**THE TASK:**
For this exercise, copy all the data exactly and include none of the pictures.

**SUPPLIED MATERIAL:**
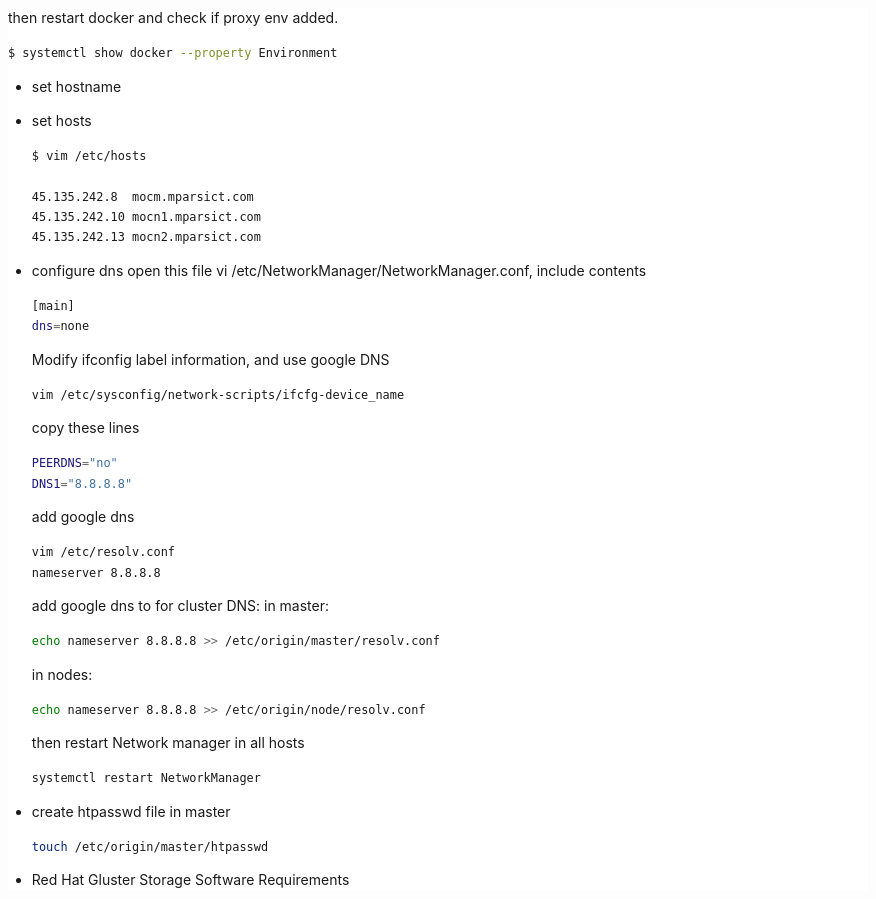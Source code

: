    then restart docker and check if proxy env added.
   
   ```sh
   $ systemctl show docker --property Environment
   ```
 - set hostname
 - set hosts
     ```sh
     $ vim /etc/hosts
     
     45.135.242.8  mocm.mparsict.com
     45.135.242.10 mocn1.mparsict.com
     45.135.242.13 mocn2.mparsict.com
     ```
   
 - configure dns 
     open this file vi /etc/NetworkManager/NetworkManager.conf, include contents
     ```sh
     [main]
     dns=none
     ```
     Modify ifconfig label information, and use google DNS
     ```sh
     vim /etc/sysconfig/network-scripts/ifcfg-device_name
     ```
     copy these lines 
     ```sh
     PEERDNS="no"
     DNS1="8.8.8.8"
     ```
     add google dns
     ```sh
     vim /etc/resolv.conf
     nameserver 8.8.8.8
     ```
     add google dns to for cluster DNS:
     in master:
     ```sh
     echo nameserver 8.8.8.8 >> /etc/origin/master/resolv.conf 
     ```
     in nodes:
     ```sh
     echo nameserver 8.8.8.8 >> /etc/origin/node/resolv.conf
     ```
     then restart Network manager in all hosts
     ```sh
     systemctl restart NetworkManager
     ```
 - create htpasswd file in master
   ```sh
   touch /etc/origin/master/htpasswd
   ```  
 - Red Hat Gluster Storage Software Requirements


[//]: # (These are reference links used in the body of this note and get stripped out when the markdown processor does its job. There is no need to format nicely because it shouldn't be seen. Thanks SO - http://stackoverflow.com/questions/4823468/store-comments-in-markdown-syntax)
   [dill]: <https://github.com/joemccann/dillinger>
   [git-repo-url]: <https://github.com/joemccann/dillinger.git>
   [john gruber]: <http://daringfireball.net>
   [df1]: <http://daringfireball.net/projects/markdown/>
   [markdown-it]: <https://github.com/markdown-it/markdown-it>
   [Ace Editor]: <http://ace.ajax.org>
   [node.js]: <http://nodejs.org>
   [Twitter Bootstrap]: <http://twitter.github.com/bootstrap/>
   [jQuery]: <http://jquery.com>
   [@tjholowaychuk]: <http://twitter.com/tjholowaychuk>
   [express]: <http://expressjs.com>
   [AngularJS]: <http://angularjs.org>
   [Gulp]: <http://gulpjs.com>
   [PlDb]: <https://github.com/joemccann/dillinger/tree/master/plugins/dropbox/README.md>
   [PlGh]: <https://github.com/joemccann/dillinger/tree/master/plugins/github/README.md>
   [PlGd]: <https://github.com/joemccann/dillinger/tree/master/plugins/googledrive/README.md>
   [PlOd]: <https://github.com/joemccann/dillinger/tree/master/plugins/onedrive/README.md>
   [PlMe]: <https://github.com/joemccann/dillinger/tree/master/plugins/medium/README.md>
   [PlGa]: <https://github.com/RahulHP/dillinger/blob/master/plugins/googleanalytics/README.md>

**RESULT:**
Source code

:    then restart docker and check if proxy env added.
   
   ```sh
   $ systemctl show docker --property Environment
   ```
 - set hostname
 - set hosts
     ```sh
     $ vim /etc/hosts
     
     45.135.242.8  mocm.mparsict.com
     45.135.242.10 mocn1.mparsict.com
     45.135.242.13 mocn2.mparsict.com
     ```
   
 - configure dns 
     open this file vi /etc/NetworkManager/NetworkManager.conf, include contents
     ```sh
     [main]
     dns=none
     ```
     Modify ifconfig label information, and use google DNS
     ```sh
     vim /etc/sysconfig/network-scripts/ifcfg-device_name
     ```
     copy these lines 
     ```sh
     PEERDNS="no"
     DNS1="8.8.8.8"
     ```
     add google dns
     ```sh
     vim /etc/resolv.conf
     nameserver 8.8.8.8
     ```
     add google dns to for cluster DNS:
     in master:
     ```sh
     echo nameserver 8.8.8.8 >> /etc/origin/master/resolv.conf 
     ```
     in nodes:
     ```sh
     echo nameserver 8.8.8.8 >> /etc/origin/node/resolv.conf
     ```
     then restart Network manager in all hosts
     ```sh
     systemctl restart NetworkManager
     ```
 - create htpasswd file in master
   ```sh
   touch /etc/origin/master/htpasswd
   ```  
 - Red Hat Gluster Storage Software Requirements


[//]: # (These are reference links used in the body of this note and get stripped out when the markdown processor does its job. There is no need to format nicely because it shouldn't be seen. Thanks SO - http://stackoverflow.com/questions/4823468/store-comments-in-markdown-syntax)
   [dill]: <https://github.com/joemccann/dillinger>
   [git-repo-url]: <https://github.com/joemccann/dillinger.git>
   [john gruber]: <http://daringfireball.net>
   [df1]: <http://daringfireball.net/projects/markdown/>
   [markdown-it]: <https://github.com/markdown-it/markdown-it>
   [Ace Editor]: <http://ace.ajax.org>
   [node.js]: <http://nodejs.org>
   [Twitter Bootstrap]: <http://twitter.github.com/bootstrap/>
   [jQuery]: <http://jquery.com>
   [@tjholowaychuk]: <http://twitter.com/tjholowaychuk>
   [express]: <http://expressjs.com>
   [AngularJS]: <http://angularjs.org>
   [Gulp]: <http://gulpjs.com>
   [PlDb]: <https://github.com/joemccann/dillinger/tree/master/plugins/dropbox/README.md>
   [PlGh]: <https://github.com/joemccann/dillinger/tree/master/plugins/github/README.md>
   [PlGd]: <https://github.com/joemccann/dillinger/tree/master/plugins/googledrive/README.md>
   [PlOd]: <https://github.com/joemccann/dillinger/tree/master/plugins/onedrive/README.md>
   [PlMe]: <https://github.com/joemccann/dillinger/tree/master/plugins/medium/README.md>
   [PlGa]: <https://github.com/RahulHP/dillinger/blob/master/plugins/googleanalytics/README.md>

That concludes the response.